D. In questa fase, responsabili HR e manager alberghieri lamentano spesso non solamente la difficoltà a trovare personale, ma anche a trovarlo “motivato”. Quali sono le leve sulle quali agire in fatto di “motivazione”? Ovvero, come si “motiva” oggi il personale? E quanto conta l’aspetto retributivo?
R. Abbiamo intervistato oltre 94mila persone solo nel 2021, quindi disponiamo di dati molto significativi sul tema della retention. La motivazione è fondamentale per instaurare una fiducia a lungo termine nell’azienda e per garantire un buon servizio rivolto al cliente finale. Sorprendentemente, la retribuzione non ha un impatto così forte in termini di motivazione, o almeno, ce l’ha a breve termine. Dalle nostre ultime ricerche ciò che impatta maggiormente la motivazione di un collaboratore è il benessere psicologico, e cioè la serenità psicologica sul luogo di lavoro, la libertà di essere sé stessi e l’equilibrio fra lavoro e vita privata. Segue poi il sense of purpose, la percezione positiva del proprio contributo alla comunità, l’aderenza tra il proprio scopo di vita e quello aziendale. Facendo riferimento al settore turistico è di sicuro vincente insistere sulla possibilità di fare esperienze non solo a livello professionale, ma anche e soprattutto personale. Gli elementi relazionali rappresentano delle leve importanti nelle motivazioni di abbandono, come la mancanza di senso di appartenenza o di apprezzamento sul lavoro. Il collegamento tra la motivazione e il servizio finale al cliente è fortissimo: riuscire a motivare la persona non rende solo in termini di lotta alla retention, ma porta anche maggior soddisfazione al cliente. Non percepire questo tema come strategico non solo a livello HR, ma anche a livello commerciale può portare, nel medio termine, a dei danni anche dal punto di vista economico.

Quando un’azienda è best
Quali sono gli elementi che differenziano un’azienda virtuosa dal punto di vista del clima e del benessere aziendale e della gestione delle risorse umane da tutte le altre? Great Place to Work ne indica cinque:
promozioni assegnate su base meritocratica
possibilità di sperimentare nuove modalità di lavoro
risposta rapida al cambiamento
benefit particolari per ogni singola struttura
poter accedere a opportunità di sviluppo e formazione.

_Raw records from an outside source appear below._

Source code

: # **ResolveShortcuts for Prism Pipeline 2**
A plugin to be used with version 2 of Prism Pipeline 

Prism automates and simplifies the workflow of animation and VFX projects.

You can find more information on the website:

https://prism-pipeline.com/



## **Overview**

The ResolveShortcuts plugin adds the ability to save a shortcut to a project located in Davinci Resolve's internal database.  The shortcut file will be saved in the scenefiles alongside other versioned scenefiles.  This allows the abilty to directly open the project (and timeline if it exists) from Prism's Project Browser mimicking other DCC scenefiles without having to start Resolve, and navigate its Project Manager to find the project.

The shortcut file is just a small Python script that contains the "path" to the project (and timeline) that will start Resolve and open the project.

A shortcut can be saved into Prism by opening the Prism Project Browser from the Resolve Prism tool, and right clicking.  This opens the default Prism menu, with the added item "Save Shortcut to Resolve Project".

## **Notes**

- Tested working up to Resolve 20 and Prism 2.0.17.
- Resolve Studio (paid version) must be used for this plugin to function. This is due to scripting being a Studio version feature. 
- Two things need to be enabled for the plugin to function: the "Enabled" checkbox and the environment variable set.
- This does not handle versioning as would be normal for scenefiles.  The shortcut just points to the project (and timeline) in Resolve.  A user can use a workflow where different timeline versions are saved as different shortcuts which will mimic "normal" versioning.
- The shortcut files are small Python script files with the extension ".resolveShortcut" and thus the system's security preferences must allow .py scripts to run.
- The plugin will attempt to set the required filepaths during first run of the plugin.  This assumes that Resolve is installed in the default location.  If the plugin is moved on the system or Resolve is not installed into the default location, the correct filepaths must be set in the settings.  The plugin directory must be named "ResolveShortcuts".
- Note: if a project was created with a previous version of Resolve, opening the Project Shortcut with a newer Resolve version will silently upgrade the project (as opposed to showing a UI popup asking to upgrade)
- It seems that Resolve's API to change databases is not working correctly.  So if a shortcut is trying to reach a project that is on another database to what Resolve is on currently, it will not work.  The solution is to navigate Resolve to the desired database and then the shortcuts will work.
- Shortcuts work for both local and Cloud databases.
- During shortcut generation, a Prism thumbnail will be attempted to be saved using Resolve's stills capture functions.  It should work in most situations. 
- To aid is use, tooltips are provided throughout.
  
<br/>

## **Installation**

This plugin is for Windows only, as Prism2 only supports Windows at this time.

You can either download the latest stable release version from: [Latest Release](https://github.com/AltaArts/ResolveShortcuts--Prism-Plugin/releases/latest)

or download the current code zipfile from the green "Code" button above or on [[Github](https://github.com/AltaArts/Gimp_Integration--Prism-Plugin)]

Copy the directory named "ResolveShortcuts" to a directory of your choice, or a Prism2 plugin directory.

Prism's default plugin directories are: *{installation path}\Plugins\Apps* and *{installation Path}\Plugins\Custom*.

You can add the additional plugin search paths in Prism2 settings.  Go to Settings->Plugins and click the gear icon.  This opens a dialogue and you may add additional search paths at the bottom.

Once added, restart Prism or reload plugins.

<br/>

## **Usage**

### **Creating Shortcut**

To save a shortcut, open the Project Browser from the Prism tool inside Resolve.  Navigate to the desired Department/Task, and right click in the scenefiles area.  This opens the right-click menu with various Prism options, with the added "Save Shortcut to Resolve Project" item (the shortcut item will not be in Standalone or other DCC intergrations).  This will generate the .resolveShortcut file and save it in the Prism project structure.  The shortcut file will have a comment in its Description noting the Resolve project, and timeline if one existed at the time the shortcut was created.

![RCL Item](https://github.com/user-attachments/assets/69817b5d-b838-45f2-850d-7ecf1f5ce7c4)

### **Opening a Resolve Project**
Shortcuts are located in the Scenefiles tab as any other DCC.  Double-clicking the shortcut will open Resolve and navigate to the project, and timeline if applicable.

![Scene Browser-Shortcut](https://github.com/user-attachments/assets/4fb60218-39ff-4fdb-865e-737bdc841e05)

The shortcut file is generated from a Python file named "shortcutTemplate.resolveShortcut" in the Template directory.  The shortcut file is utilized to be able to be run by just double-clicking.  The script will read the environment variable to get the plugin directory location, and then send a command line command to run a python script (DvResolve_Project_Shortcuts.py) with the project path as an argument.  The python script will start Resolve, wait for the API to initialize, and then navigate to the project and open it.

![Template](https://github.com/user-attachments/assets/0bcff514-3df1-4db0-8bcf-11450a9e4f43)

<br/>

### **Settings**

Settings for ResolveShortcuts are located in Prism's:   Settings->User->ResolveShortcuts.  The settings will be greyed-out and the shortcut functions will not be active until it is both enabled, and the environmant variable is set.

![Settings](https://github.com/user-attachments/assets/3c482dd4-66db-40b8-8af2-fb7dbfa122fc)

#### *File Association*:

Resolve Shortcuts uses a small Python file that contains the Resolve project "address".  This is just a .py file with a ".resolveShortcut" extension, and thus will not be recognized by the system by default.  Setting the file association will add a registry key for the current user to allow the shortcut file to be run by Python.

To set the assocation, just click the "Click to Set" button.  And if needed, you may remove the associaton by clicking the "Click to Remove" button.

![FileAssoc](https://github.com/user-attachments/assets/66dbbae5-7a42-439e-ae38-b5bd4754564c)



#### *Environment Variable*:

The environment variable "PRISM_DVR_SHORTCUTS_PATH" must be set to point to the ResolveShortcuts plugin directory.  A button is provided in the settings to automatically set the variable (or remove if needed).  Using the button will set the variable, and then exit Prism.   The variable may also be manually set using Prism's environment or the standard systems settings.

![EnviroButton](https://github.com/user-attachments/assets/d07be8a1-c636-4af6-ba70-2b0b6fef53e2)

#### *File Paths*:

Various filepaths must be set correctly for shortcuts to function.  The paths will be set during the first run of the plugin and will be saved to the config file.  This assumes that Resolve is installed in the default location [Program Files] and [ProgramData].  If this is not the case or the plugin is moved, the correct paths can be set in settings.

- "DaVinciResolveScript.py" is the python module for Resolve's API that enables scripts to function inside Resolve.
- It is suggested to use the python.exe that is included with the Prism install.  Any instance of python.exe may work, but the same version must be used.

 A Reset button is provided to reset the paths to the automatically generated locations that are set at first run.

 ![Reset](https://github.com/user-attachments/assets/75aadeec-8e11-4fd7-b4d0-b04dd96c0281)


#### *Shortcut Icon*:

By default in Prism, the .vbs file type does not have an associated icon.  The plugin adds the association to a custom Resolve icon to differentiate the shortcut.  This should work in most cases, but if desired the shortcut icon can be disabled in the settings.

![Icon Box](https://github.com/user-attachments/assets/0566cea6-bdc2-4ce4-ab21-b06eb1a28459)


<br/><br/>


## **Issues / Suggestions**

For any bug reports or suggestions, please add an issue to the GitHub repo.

Parlando nello specifico del settore dell’ospitalità, inoltre, le aziende dovrebbero:
puntare sulla diversità e sull’inclusività all’interno dei dipartimenti: la diversità di solito migliora le performance finanziarie ed è una spinta verso innovazione, creatività e l’attrazione dei clienti;
diminuire il senso di insicurezza che si è creato nel settore andando a spingere fortemente sulla crescita interna e sulla formazione degli stagionali: anche se la persona andrà via avrà comunque appreso competenze utili per il suo futuro e non solo per il lavoro specifico che doveva eseguire;
trattare i dipendenti un po’ come clienti: provare a garantire una vita “bellissima” all’interno del posto di lavoro grazie a benefit diretti come l’offerta quotidiana di frutta, caffè e colazioni, sino alla possibilità di avere servizi gratis per loro e la famiglia all’interno della struttura;
provare a costruire un’opportunità di sviluppo anche per le persone che restano poco in azienda: potrebbero tornare in futuro a ricoprire altre posizioni. Fare particolare attenzione in questo ambito alla parte digital;
essere flessibili con i turni di lavoro: mostrarsi aperti a venirsi incontro risulta in un senso di responsabilizzazione del dipendente che si ripercuote positivamente sulla performance lavorativa.